O cliente em potencial era a
Coalizão Global do Clima (GCC, na sigla em inglês), que representava as
indústrias do petróleo, carvão, automóveis, serviços, aço e ferrovias. A GCC
procurava um parceiro de comunicação que mudasse a narrativa sobre as mudanças
climáticas.
Dois membros da equipe de
Harrison presentes naquele dia — Don Rheem e Terry Yosie — contam agora suas
histórias pela primeira vez.
"Todos queriam a conta
da Coalizão Global do Clima", afirma Rheem.
"E lá estava eu, em
meio às discussões".
A GCC havia sido formada
apenas três anos antes, como um fórum para que seus membros trocassem
informações e fizessem lobby junto aos legisladores contra as ações que
pretendiam limitar as emissões de combustíveis fósseis.
Na época, os cientistas
avançavam rapidamente para compreender as mudanças climáticas, e sua
importância como questão política era crescente.
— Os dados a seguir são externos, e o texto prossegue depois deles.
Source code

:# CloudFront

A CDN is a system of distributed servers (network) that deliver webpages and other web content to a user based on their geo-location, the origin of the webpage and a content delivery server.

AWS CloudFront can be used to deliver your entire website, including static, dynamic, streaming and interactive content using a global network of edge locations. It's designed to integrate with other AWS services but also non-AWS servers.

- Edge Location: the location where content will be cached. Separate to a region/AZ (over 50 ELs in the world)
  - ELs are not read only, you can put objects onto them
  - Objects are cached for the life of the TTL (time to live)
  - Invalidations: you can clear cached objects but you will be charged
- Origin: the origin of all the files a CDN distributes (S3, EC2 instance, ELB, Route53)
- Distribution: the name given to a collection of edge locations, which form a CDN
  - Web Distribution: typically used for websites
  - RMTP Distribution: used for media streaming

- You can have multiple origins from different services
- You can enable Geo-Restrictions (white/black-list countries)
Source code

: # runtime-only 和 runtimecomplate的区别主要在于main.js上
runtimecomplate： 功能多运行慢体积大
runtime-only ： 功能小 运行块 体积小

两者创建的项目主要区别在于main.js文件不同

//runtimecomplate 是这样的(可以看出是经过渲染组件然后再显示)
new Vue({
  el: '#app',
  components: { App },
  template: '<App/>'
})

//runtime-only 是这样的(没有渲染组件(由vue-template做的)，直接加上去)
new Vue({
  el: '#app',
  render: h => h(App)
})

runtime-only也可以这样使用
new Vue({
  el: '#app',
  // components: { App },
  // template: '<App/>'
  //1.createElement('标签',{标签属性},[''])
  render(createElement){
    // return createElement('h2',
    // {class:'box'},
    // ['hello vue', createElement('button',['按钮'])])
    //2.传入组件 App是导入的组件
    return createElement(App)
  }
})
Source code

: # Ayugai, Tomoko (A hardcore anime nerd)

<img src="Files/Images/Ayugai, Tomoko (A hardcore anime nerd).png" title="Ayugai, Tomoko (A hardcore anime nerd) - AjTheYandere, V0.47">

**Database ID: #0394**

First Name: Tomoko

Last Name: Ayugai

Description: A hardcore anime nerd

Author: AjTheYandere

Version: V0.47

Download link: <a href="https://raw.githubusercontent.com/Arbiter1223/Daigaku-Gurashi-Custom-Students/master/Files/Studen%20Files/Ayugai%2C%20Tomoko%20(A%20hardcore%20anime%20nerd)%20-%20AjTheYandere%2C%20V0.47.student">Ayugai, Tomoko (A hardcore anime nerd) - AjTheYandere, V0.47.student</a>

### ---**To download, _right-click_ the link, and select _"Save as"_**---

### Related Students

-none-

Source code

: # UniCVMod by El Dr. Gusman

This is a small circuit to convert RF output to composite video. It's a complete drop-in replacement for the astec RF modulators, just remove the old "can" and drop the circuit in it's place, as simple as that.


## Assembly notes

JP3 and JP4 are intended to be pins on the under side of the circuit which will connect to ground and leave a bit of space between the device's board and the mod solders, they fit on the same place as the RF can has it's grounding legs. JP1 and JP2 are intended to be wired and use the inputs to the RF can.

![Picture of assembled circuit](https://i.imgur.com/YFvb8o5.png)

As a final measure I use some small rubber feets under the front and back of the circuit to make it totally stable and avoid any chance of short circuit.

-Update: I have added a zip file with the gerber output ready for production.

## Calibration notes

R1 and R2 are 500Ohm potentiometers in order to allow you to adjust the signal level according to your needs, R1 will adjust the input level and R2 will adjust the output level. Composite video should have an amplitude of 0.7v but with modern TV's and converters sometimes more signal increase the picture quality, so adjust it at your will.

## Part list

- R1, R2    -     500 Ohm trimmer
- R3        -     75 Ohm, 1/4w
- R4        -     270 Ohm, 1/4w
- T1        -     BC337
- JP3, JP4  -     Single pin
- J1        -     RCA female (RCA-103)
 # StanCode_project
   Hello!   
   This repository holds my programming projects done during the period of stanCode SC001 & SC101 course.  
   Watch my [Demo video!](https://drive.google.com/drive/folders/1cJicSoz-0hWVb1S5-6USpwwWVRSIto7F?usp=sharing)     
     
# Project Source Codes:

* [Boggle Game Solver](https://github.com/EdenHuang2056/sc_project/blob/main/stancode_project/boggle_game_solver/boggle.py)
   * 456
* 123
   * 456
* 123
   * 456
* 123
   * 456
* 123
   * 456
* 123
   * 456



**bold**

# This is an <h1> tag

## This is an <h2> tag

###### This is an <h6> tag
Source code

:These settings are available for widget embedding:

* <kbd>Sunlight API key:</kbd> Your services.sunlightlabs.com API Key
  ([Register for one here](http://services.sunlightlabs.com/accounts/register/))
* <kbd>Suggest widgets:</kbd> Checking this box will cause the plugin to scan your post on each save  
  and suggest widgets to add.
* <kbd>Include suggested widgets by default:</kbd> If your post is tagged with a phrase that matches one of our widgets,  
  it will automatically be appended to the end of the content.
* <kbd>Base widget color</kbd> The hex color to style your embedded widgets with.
Mas a Coalizão via poucos
motivos para se preocupar nos primeiros anos.
O então presidente americano
George H. W. Bush vinha da indústria do petróleo e, como um importante lobista
declarou à BBC em 1990, sua mensagem sobre o clima era a mensagem da GCC.
Não haveria redução
obrigatória do consumo de combustíveis fósseis.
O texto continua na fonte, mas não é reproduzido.